Activity>
Retype every line below precisely as it appears.
━━━ The input
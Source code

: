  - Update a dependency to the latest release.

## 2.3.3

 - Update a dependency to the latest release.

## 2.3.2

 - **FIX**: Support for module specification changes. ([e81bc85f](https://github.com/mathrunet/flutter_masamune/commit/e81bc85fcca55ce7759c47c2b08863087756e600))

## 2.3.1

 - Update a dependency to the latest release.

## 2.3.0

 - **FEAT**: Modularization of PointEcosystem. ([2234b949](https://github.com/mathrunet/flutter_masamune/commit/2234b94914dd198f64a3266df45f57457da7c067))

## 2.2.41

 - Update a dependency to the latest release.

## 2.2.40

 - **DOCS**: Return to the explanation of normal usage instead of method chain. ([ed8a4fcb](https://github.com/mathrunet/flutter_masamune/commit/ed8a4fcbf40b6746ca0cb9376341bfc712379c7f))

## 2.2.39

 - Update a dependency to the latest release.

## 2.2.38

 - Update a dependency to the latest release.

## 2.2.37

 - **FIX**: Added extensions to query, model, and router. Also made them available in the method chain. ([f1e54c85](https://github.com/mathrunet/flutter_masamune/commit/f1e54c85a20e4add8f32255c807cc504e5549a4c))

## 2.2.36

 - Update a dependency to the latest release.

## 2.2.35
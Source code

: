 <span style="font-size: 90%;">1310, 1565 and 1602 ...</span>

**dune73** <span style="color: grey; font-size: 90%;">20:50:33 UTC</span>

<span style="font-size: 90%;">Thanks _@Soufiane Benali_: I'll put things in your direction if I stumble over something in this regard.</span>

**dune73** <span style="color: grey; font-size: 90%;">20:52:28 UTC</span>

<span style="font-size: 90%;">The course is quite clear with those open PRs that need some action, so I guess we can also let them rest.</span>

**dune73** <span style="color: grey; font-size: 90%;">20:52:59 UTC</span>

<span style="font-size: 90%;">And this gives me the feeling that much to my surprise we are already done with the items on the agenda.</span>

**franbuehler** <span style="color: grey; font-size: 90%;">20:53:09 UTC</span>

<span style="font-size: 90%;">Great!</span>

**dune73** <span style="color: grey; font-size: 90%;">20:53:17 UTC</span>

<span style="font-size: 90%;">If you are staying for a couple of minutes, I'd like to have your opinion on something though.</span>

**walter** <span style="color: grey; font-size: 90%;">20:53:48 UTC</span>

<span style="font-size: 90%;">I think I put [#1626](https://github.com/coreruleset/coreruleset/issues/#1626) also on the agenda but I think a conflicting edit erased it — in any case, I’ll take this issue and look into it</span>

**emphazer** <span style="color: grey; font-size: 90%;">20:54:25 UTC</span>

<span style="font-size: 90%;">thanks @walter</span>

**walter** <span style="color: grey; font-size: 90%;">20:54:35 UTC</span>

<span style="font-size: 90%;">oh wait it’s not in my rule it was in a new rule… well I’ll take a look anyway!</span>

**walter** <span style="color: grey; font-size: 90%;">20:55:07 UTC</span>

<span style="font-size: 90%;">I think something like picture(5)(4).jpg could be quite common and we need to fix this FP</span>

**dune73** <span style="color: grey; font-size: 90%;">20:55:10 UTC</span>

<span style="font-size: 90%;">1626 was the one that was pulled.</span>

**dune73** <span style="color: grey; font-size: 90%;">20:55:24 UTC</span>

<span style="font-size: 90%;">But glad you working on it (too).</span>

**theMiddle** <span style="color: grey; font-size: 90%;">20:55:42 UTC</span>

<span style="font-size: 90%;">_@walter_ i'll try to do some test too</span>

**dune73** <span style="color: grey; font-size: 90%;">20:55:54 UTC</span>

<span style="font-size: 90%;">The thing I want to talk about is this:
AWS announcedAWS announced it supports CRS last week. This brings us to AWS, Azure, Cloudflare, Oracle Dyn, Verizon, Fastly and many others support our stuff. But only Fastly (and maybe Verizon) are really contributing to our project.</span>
━━━━━━
Completed task>
Source code

:  - Update a dependency to the latest release.

## 2.3.3

 - Update a dependency to the latest release.

## 2.3.2

 - **FIX**: Support for module specification changes. ([e81bc85f](https://github.com/mathrunet/flutter_masamune/commit/e81bc85fcca55ce7759c47c2b08863087756e600))

## 2.3.1

 - Update a dependency to the latest release.

## 2.3.0

 - **FEAT**: Modularization of PointEcosystem. ([2234b949](https://github.com/mathrunet/flutter_masamune/commit/2234b94914dd198f64a3266df45f57457da7c067))

## 2.2.41

 - Update a dependency to the latest release.

## 2.2.40

 - **DOCS**: Return to the explanation of normal usage instead of method chain. ([ed8a4fcb](https://github.com/mathrunet/flutter_masamune/commit/ed8a4fcbf40b6746ca0cb9376341bfc712379c7f))

## 2.2.39

 - Update a dependency to the latest release.

## 2.2.38

 - Update a dependency to the latest release.

## 2.2.37

 - **FIX**: Added extensions to query, model, and router. Also made them available in the method chain. ([f1e54c85](https://github.com/mathrunet/flutter_masamune/commit/f1e54c85a20e4add8f32255c807cc504e5549a4c))

## 2.2.36

 - Update a dependency to the latest release.

## 2.2.35
Source code

: <span style="font-size: 90%;">1310, 1565 and 1602 ...</span>

**dune73** <span style="color: grey; font-size: 90%;">20:50:33 UTC</span>

<span style="font-size: 90%;">Thanks _@Soufiane Benali_: I'll put things in your direction if I stumble over something in this regard.</span>

**dune73** <span style="color: grey; font-size: 90%;">20:52:28 UTC</span>

<span style="font-size: 90%;">The course is quite clear with those open PRs that need some action, so I guess we can also let them rest.</span>

**dune73** <span style="color: grey; font-size: 90%;">20:52:59 UTC</span>

<span style="font-size: 90%;">And this gives me the feeling that much to my surprise we are already done with the items on the agenda.</span>

**franbuehler** <span style="color: grey; font-size: 90%;">20:53:09 UTC</span>

<span style="font-size: 90%;">Great!</span>

**dune73** <span style="color: grey; font-size: 90%;">20:53:17 UTC</span>

<span style="font-size: 90%;">If you are staying for a couple of minutes, I'd like to have your opinion on something though.</span>

**walter** <span style="color: grey; font-size: 90%;">20:53:48 UTC</span>

<span style="font-size: 90%;">I think I put [#1626](https://github.com/coreruleset/coreruleset/issues/#1626) also on the agenda but I think a conflicting edit erased it — in any case, I’ll take this issue and look into it</span>

**emphazer** <span style="color: grey; font-size: 90%;">20:54:25 UTC</span>

<span style="font-size: 90%;">thanks @walter</span>

**walter** <span style="color: grey; font-size: 90%;">20:54:35 UTC</span>

<span style="font-size: 90%;">oh wait it’s not in my rule it was in a new rule… well I’ll take a look anyway!</span>

**walter** <span style="color: grey; font-size: 90%;">20:55:07 UTC</span>

<span style="font-size: 90%;">I think something like picture(5)(4).jpg could be quite common and we need to fix this FP</span>

**dune73** <span style="color: grey; font-size: 90%;">20:55:10 UTC</span>

<span style="font-size: 90%;">1626 was the one that was pulled.</span>

**dune73** <span style="color: grey; font-size: 90%;">20:55:24 UTC</span>

<span style="font-size: 90%;">But glad you working on it (too).</span>

**theMiddle** <span style="color: grey; font-size: 90%;">20:55:42 UTC</span>

<span style="font-size: 90%;">_@walter_ i'll try to do some test too</span>

**dune73** <span style="color: grey; font-size: 90%;">20:55:54 UTC</span>

<span style="font-size: 90%;">The thing I want to talk about is this:
AWS announcedAWS announced it supports CRS last week. This brings us to AWS, Azure, Cloudflare, Oracle Dyn, Verizon, Fastly and many others support our stuff. But only Fastly (and maybe Verizon) are really contributing to our project.</span>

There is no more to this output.